めまいにもお灸

原因の分からない「めまい」でお困りでないでしょうか

一般に「めまい」と言われるものには、さまざまな症状があります。天井や自分の周囲がぐるぐる回る、体がぐらぐら、ふわふわした感じ、気が遠くなりそうな感じ、目の前が真っ暗になる感じ、物が二重に見える、などです。

「めまい」の原因になる病気は一つではありません。代表的なものは、耳の奥の内耳という部分にある、体の姿勢を保つ器官が何らかの異常を来して起きる内耳性のめまいです。また、脳卒中や心臓疾患、低血圧など血管の病気、脳・神経の病気、薬、外傷などが原因になることもありますのでまずは病院で検査していただき、原因に応じた治療を行うことが重要です。

一般的なめまいの治療

良性発作性頭位めまい症では、めまい止めの薬やエプリー法という理学療法が行われます。エプリー法は三半規管を浮遊する耳石の位置を確かめ、めまい治療に精通した医師の指導のもとで、頭をゆっくり回転させる運動を行い原因となる耳石を三半規管の外に出す治療法です。これにより多くの場合は症状の改善が見込めます。

突発性難聴は早期に治療が開始できれば、薬で治癒が期待できる場合が多いのですが、進行してからでは治りにくいため、早い段階で耳鼻咽喉科を受診するようにしてください。

メニエール病は完治が難しい病気ですが、利尿薬による治療、鼓膜喚起チューブの挿入、中耳腔への薬物注入、手術、加圧治療、生活指導や自律訓練などによって症状を和らげるための治療を行っていきます。

一方、脳卒中が原因となっている場合は、一刻も早く専門の医療機関で診断を受け、重症の場合はt-PAという薬の投与や脳血管のカテーテル治療を緊急に受ける必要があります。

仙灸堂では「めまい」をどう考えるか

「めまい」はあるけど検査ではなんの異常もない。

本当になんの異常もないのでしょうか。多くの場合そんなことはありません。体を見てみると、首肩がやたらと緊張していたり、足先だけ異様に冷たかったり、押すと異常に痛いポイントがあったりなんてことがあるので、東洋医学的にみると異常だらけなことはよくあります。

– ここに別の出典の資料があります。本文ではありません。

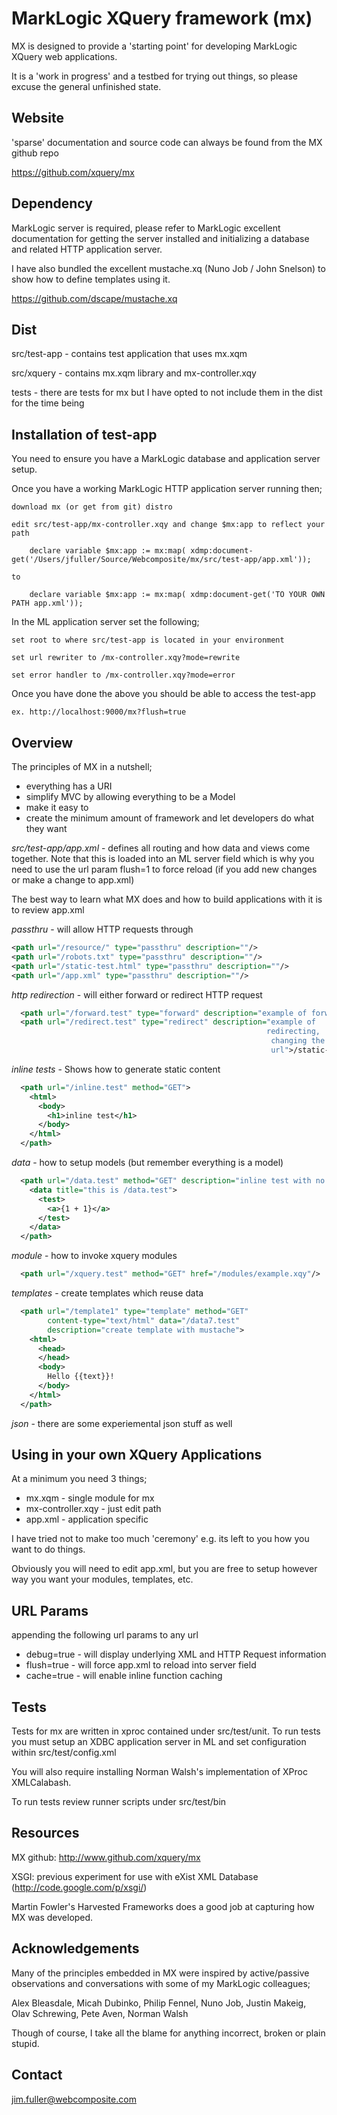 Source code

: # MarkLogic XQuery framework (mx)

MX is designed to provide a 'starting point' for developing MarkLogic XQuery web applications.

It is a 'work in progress' and a testbed for trying out things, so
please excuse the general unfinished state.

## Website

'sparse' documentation and source code can always be found from the MX github repo

https://github.com/xquery/mx


## Dependency

MarkLogic server is required, please refer to MarkLogic excellent documentation for getting 
the server installed and initializing a database and related HTTP application server.

I have also bundled the excellent mustache.xq (Nuno Job / John
Snelson) to show how to define templates using it.

https://github.com/dscape/mustache.xq


## Dist

src/test-app - contains test application that uses mx.xqm

src/xquery - contains mx.xqm library and mx-controller.xqy

tests -  there are tests for mx but I have opted to not include them
in the dist for the time being

## Installation of test-app

You need to  ensure you have a MarkLogic database and application
server setup. 

Once you have a working MarkLogic HTTP application server running then;

    download mx (or get from git) distro

    edit src/test-app/mx-controller.xqy and change $mx:app to reflect your path

        declare variable $mx:app := mx:map( xdmp:document-get('/Users/jfuller/Source/Webcomposite/mx/src/test-app/app.xml'));

    to

        declare variable $mx:app := mx:map( xdmp:document-get('TO YOUR OWN PATH app.xml'));

In the ML application server set the following;

    set root to where src/test-app is located in your environment

    set url rewriter to /mx-controller.xqy?mode=rewrite

    set error handler to /mx-controller.xqy?mode=error

Once you have done the above you should be able to access the test-app

    ex. http://localhost:9000/mx?flush=true

## Overview

The principles of MX in a nutshell;

* everything has a URI
* simplify MVC by allowing everything to be a Model 
* make it easy to 
* create the minimum amount of framework and let developers do what they want

*src/test-app/app.xml* - defines all routing and how data and views come
together. Note that this is loaded into an ML server field which is
why you need to use the url param flush=1 to force reload (if you add
new changes or make a change to app.xml)

The best way to learn what MX does and how to build applications with
it is to review app.xml

*passthru* - will allow HTTP requests through

```xml
<path url="/resource/" type="passthru" description=""/>
<path url="/robots.txt" type="passthru" description=""/>
<path url="/static-test.html" type="passthru" description=""/>
<path url="/app.xml" type="passthru" description=""/>
```

*http redirection* - will either forward or redirect HTTP request

```xml
  <path url="/forward.test" type="forward" description="example of forwarding">/static-test.html</path>
  <path url="/redirect.test" type="redirect" description="example of
                                                         redirecting,
                                                          changing the
                                                          url">/static-test.html</path>
```

*inline tests* - Shows how to generate static content

```xml
  <path url="/inline.test" method="GET">
    <html>
      <body>
        <h1>inline test</h1>
      </body>
    </html>
  </path>
```

*data* - how to setup models  (but remember everything is a model)

```xml
  <path url="/data.test" method="GET" description="inline test with no content type set, should fall back to using application/xml">
    <data title="this is /data.test">
      <test>
        <a>{1 + 1}</a>
      </test>
    </data>
  </path>
```

*module* - how to invoke xquery modules

```xml
  <path url="/xquery.test" method="GET" href="/modules/example.xqy"/>
```


*templates* - create templates which reuse data

```xml
  <path url="/template1" type="template" method="GET"
        content-type="text/html" data="/data7.test"
        description="create template with mustache">
    <html>
      <head>
      </head>
      <body>
        Hello {{text}}!
      </body>
    </html>
  </path>
```

*json* - there are some experiemental json stuff as well


## Using in your own XQuery Applications

At a minimum you need 3 things;

* mx.xqm - single module for mx
* mx-controller.xqy - just edit path
* app.xml - application specific

I have tried not to make too much 'ceremony' e.g. its left to you how
you want to do things.

Obviously you will need to edit app.xml, but you are free to setup
however way you want your modules, templates, etc.


## URL Params

appending the following url params to any url 

* debug=true - will display underlying XML and HTTP Request information
* flush=true - will force app.xml to reload into server field
* cache=true - will enable inline function caching

## Tests

Tests for mx are written in xproc contained under src/test/unit. To
run tests you must setup an XDBC application server in ML and set
configuration within src/test/config.xml

<config>
	<connection protocol="http" host="localhost" port="9002" username="test" password="test"/>
	<connection protocol="xdbc" host="localhost" port="9001" username="test" password="test"/>
</config>

You will also require installing Norman Walsh's implementation of
XProc XMLCalabash.

To run tests review runner scripts under src/test/bin

## Resources

MX github: http://www.github.com/xquery/mx

XSGI: previous experiment for use with eXist XML Database (http://code.google.com/p/xsgi/)

Martin Fowler's Harvested Frameworks does a good job at capturing how MX was developed.


## Acknowledgements


Many of the principles embedded in MX were inspired by active/passive
observations and conversations with some of my MarkLogic colleagues;

Alex Bleasdale, Micah Dubinko, Philip Fennel, Nuno Job, Justin Makeig,
Olav Schrewing, Pete Aven, Norman Walsh

Though of course, I take all the blame for anything incorrect, broken or plain stupid.


## Contact

jim.fuller@webcomposite.com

例えば、からだの状態を確認していると、めまい以外にものぼせがあったり、頭痛がする場合があります。そして、足の方をさわってみるとキンキンに冷たくなっているなんてこともあります。この状態は、過度のストレスやデスクワークなどで目を酷使し続けたために気が上に上がりそのまま滞ってしまったために起きてしまったと考えられます。

その場合上の気が巡るように体を整えていかなければいけないですし、もっと根本の原因を辿ると、骨盤内の循環不良だったり、子宮の元気がなくなっていることだったりするので、その人の体の状態をしっかり見極め、アプローチしてあげることが大切になってきます。

お灸を続ける目安として、まずは5回継続していただきたいです。